Niższe składki ZUS dla przedsiębiorców, którzy w praktyce zarabiają najmniej – propozycja reformy
Część ekspertów uważa, że najgorsze – jeśli chodzi o skutki gospodarcze epidemii – już za nami. Część analityków podchodzi jednak do tego tematu znacznie mniej optymistycznie i uważa, że kondycja finansowa przedsiębiorstw może się znacząco pogorszyć m.in. po całkowitym zakończeniu wsparcia dla firm i wykorzystania środków uzyskanych np. w ramach tarczy finansowej 2.0.
Z tego względu ważne jest, by już teraz zastanowić się nad zmianami, które ułatwiłyby życie tej części przedsiębiorców, która i tak nie osiąga zbyt dużych dochodów. Rzecznik MŚP ma propozycję, której wdrożenie mogłoby poprawić ich sytuację finansową – mowa o uzależnieniu składek ZUS całkowicie od dochodów (a nie od przychodów) w ramach ulgi mały ZUS plus. Obecnie to wysokość rocznego przychodu wpływa na to, czy przedsiębiorca może skorzystać z ulgi, czy też nie.
Efektem zmiany byłyby niższe składki ZUS dla przedsiębiorców – a przynajmniej dla tych, którzy mają wysoki przychód, ale w żaden sposób nie przekłada się to na równie wysoki dochód. Mowa zatem o wszystkich tych przedsiębiorcach, którzy ponoszą wysokie koszty. Dotyczy to m.in. firm z branży handlowej – muszą one wcześniej kupić towar, którym będą później handlować. Większość z tych przedsiębiorców nie ma szans na skorzystanie z programu mały ZUS plus w obecnej formie (limit przychodowy w ramach tego programu wynosi obecnie 120 tys. zł). Zdaniem rzecznika MŚP limit powinien dotyczyć wyłącznie dochodu.

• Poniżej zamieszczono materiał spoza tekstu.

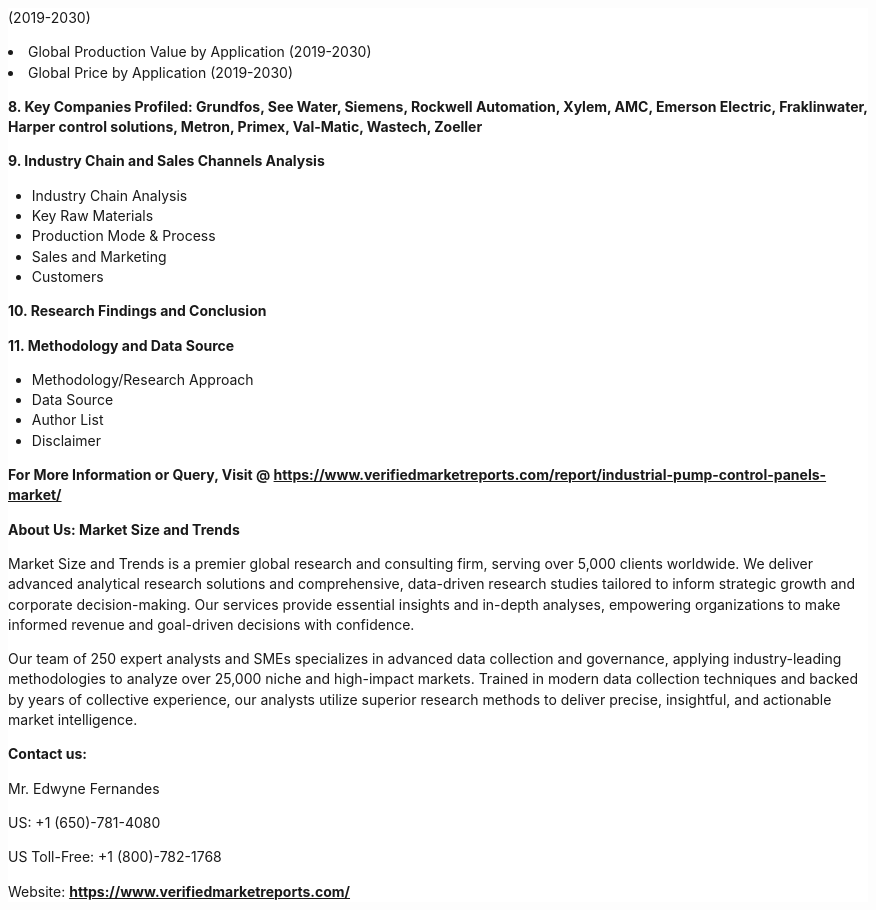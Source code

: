 (2019-2030)</li><li>Global Production Value by Application (2019-2030)</li><li>Global Price by Application (2019-2030)</li></ul><p><strong>8. Key Companies Profiled: Grundfos, See Water, Siemens, Rockwell Automation, Xylem, AMC, Emerson Electric, Fraklinwater, Harper control solutions, Metron, Primex, Val-Matic, Wastech, Zoeller</strong></p><p><strong>9. Industry Chain and Sales Channels Analysis</strong></p><ul><li>Industry Chain Analysis</li><li>Key Raw Materials</li><li>Production Mode &amp; Process</li><li>Sales and Marketing</li><li>Customers</li></ul><p><strong>10. Research Findings and Conclusion</strong></p><p><strong>11. Methodology and Data Source</strong></p><ul><li>Methodology/Research Approach</li><li>Data Source</li><li>Author List</li><li>Disclaimer</li></ul></p><p><strong>For More Information or Query, Visit @ <a href="https://www.verifiedmarketreports.com/report/industrial-pump-control-panels-market/">https://www.verifiedmarketreports.com/report/industrial-pump-control-panels-market/</a></strong></p><p><strong>About Us: Market Size and Trends</strong></p><p>Market Size and Trends is a premier global research and consulting firm, serving over 5,000 clients worldwide. We deliver advanced analytical research solutions and comprehensive, data-driven research studies tailored to inform strategic growth and corporate decision-making. Our services provide essential insights and in-depth analyses, empowering organizations to make informed revenue and goal-driven decisions with confidence.</p><p>Our team of 250 expert analysts and SMEs specializes in advanced data collection and governance, applying industry-leading methodologies to analyze over 25,000 niche and high-impact markets. Trained in modern data collection techniques and backed by years of collective experience, our analysts utilize superior research methods to deliver precise, insightful, and actionable market intelligence.</p><p><strong>Contact us:</strong></p><p>Mr. Edwyne Fernandes</p><p>US: +1 (650)-781-4080</p><p>US Toll-Free: +1 (800)-782-1768</p><p>Website: <strong><a href="https://www.verifiedmarketreports.com/">https://www.verifiedmarketreports.com/</a></strong></p>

Dyskusja na temat wysokości składek ZUS (i ich dobrowolności) miała miejsce podczas konferencji „Dziesiątka Rzecznika MŚP” organizowanej przez Rzecznika MŚP i Business Centrę Club.
Nadmierna troska o emeryturę nie powinna prowadzić do wypychania przedsiębiorców do szarej strefy
Na koniec wideokonferencji rzecznik MŚP zwrócił jednocześnie uwagę na ciekawą kwestię. Jego zdaniem „nadmierna troska o emeryturę” przedsiębiorców ze strony państwa nie powinna jednak skutkować wypychaniem tych przedsiębiorców do szarej strefy czy – w ekstremalnych przypadkach – do eksmitowania przedsiębiorców z ich mieszkań (w sytuacji, gdy nie płacili należności). Jak stwierdził, wszystkim stronom powinno zależeć na „zbudowaniu systemu, w którym obywatele czują się dobrze od dnia narodzin do śmierci”.
Troska o emeryturę przedsiębiorców czy o stan systemu ubezpieczeń społecznych?
Można się jednak zastanawiać, czy np. wysokie składki ZUS dla przedsiębiorców i brak dobrowolnego ubezpieczenia to faktycznie ze strony państwa wyraz troski o emeryturę przedsiębiorców, czy może raczej – o stan całego systemu. Dobrowolność składek lub ich obniżenie to po prostu mniejsze wpływy w ZUS – a to mogłoby zdestabilizować cały system. Z tego względu niższe składki dla przedsiębiorców są dobrą propozycją, ale na ten moment – raczej mało realną.